Abstract P065: The Amount and Type of Dairy Product Intake and the Risk of Incident Type 2 Diabetes: Results from the EPIC-InterAct Study
Background: Dairy product intake may be inversely associated with risk of type 2 diabetes, but the evidence is inconclusive for total dairy products and sparse for types of dairy products.
Objective: To investigate the prospective association with incidence of type 2 diabetes of total dairy products, and different dairy sub-types in populations with marked variation of intake of these food groups.

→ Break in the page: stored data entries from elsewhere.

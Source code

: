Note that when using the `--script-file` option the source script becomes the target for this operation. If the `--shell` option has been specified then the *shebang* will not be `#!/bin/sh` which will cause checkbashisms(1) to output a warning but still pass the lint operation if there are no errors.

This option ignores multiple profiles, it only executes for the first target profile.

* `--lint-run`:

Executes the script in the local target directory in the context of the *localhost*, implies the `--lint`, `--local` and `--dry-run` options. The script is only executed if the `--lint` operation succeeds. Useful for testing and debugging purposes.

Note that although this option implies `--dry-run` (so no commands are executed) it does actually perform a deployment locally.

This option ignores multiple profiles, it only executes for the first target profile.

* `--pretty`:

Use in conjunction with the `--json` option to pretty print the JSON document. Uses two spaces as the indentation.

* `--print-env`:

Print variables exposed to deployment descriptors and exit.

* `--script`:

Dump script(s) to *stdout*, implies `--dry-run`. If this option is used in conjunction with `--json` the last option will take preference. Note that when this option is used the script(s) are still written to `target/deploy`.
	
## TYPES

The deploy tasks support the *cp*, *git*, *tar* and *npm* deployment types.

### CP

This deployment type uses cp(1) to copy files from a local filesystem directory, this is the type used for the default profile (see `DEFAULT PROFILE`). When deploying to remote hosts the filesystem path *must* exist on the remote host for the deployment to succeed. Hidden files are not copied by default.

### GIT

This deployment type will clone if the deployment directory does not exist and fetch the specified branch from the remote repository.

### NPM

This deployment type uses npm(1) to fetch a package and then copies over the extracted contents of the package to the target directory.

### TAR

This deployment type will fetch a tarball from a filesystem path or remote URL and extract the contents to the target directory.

Design: A nested case-cohort within 8 European countries of the EPIC Study (n=340,234; 3.99 million person-years of follow-up) included a random subcohort (n=16,835) and incident diabetes cases (n=12,403). Baseline dairy product intake was assessed using dietary questionnaires. Country-specific Prentice-weighted Cox regression hazard ratios (HR) were calculated and pooled using random effects meta-analysis.

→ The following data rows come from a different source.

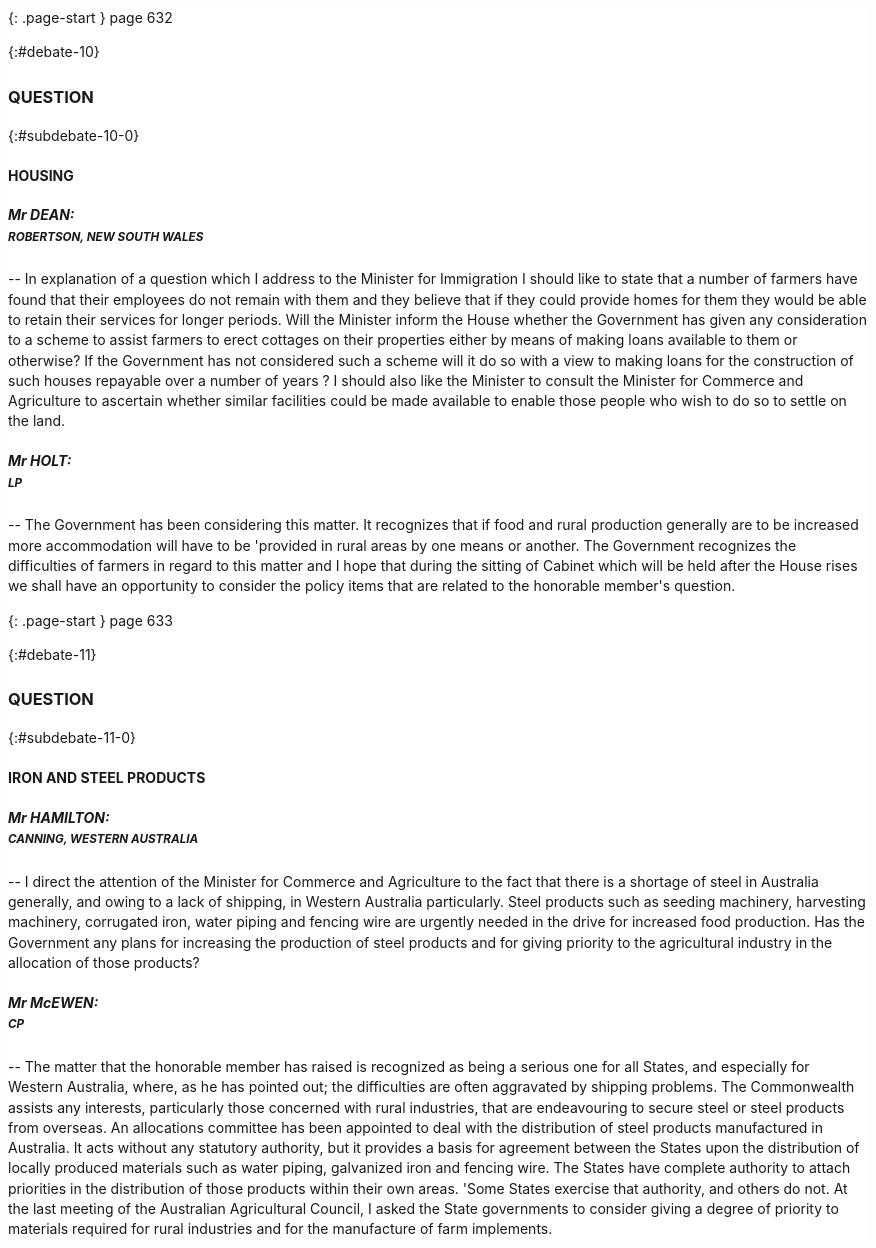 {: .page-start }
page 632

{:#debate-10}
### QUESTION

{:#subdebate-10-0}
#### HOUSING

##### Mr DEAN:<br><small class="text-muted">ROBERTSON, NEW SOUTH WALES</small>

-- In explanation of a question which I address to the Minister for Immigration I should like to state that a number of farmers have found that their employees do not remain with them and they believe that if they could provide homes for them they would be able to retain their services for longer periods. Will the Minister inform the House whether the Government has given any consideration to a scheme to assist farmers to erect cottages on their properties either by means of making loans available to them or otherwise? If the Government has not considered such a scheme will it do so with a view to making loans for the construction of such houses repayable over a number of years ? I should also like the Minister to consult the Minister for Commerce and Agriculture to ascertain whether similar facilities could be made available to enable those people who wish to do so to settle on the land. 

##### Mr HOLT:<br><small class="text-muted">LP</small>

-- The Government has been considering this matter. It recognizes that if food and rural production generally are to be increased more accommodation will have to be 'provided in rural areas by one means or another. The Government recognizes the difficulties of farmers in regard to this matter and I hope that during the sitting of Cabinet which will be held after the House rises we shall have an opportunity to consider the policy items that are related to the honorable member's question. 

{: .page-start }
page 633

{:#debate-11}
### QUESTION

{:#subdebate-11-0}
#### IRON AND STEEL PRODUCTS

##### Mr HAMILTON:<br><small class="text-muted">CANNING, WESTERN AUSTRALIA</small>

-- I direct the attention of the Minister for Commerce and Agriculture to the fact that there is a shortage of steel in Australia generally, and owing to a lack of shipping, in Western Australia particularly. Steel products such as seeding machinery, harvesting machinery, corrugated iron, water piping and fencing wire are urgently needed in the drive for increased food production. Has the Government any plans for increasing the production of steel products and for giving priority to the agricultural industry in the allocation of those products? 

##### Mr McEWEN:<br><small class="text-muted">CP</small>

-- The matter that the honorable member has raised is recognized as being a serious one for all States, and especially for Western Australia, where, as he has pointed out; the difficulties are often aggravated by shipping problems. The Commonwealth assists any interests, particularly those concerned with rural industries, that are endeavouring to secure steel or steel products from overseas. An allocations committee has been appointed to deal with the distribution of steel products manufactured in Australia. It acts without any statutory authority, but it provides a basis for agreement between the States upon the distribution of locally produced materials such as water piping, galvanized iron and fencing wire. The States have complete authority to attach priorities in the distribution of those products within their own areas. 'Some States exercise that authority, and others do not. At the last meeting of the Australian Agricultural Council, I asked the State governments to consider giving a degree of priority to materials required for rural industries and for the manufacture of farm implements.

Results: Intake of total dairy products was not related to diabetes risk; HR comparing highest versus lowest quintile of total dairy products was 1.05 (95%CI: 0.91, 1.21; P-trend 0.76) in age, sex, BMI, diabetes risk factors, education and dietary factors adjusted analysis. Among dairy subtypes, an inverse association with cheese intake was present [HR 0.85 (95%CI: 0.72, 1.00); P-trend 0.01], but not with other dairy subtypes. A higher combined intake of fermented dairy products (cheese, yogurt, thick fermented milk) was inversely related to diabetes risk [HR 0.85 (0.75, 0.96), P-trend 0.01].
Conclusion: This large prospective study found no association between total dairy products and diabetes risk. The inverse association of cheese intake and combined fermented dairy product intake with diabetes risk is potentially important and merits further study.
- © 2012 by American Heart Association, Inc.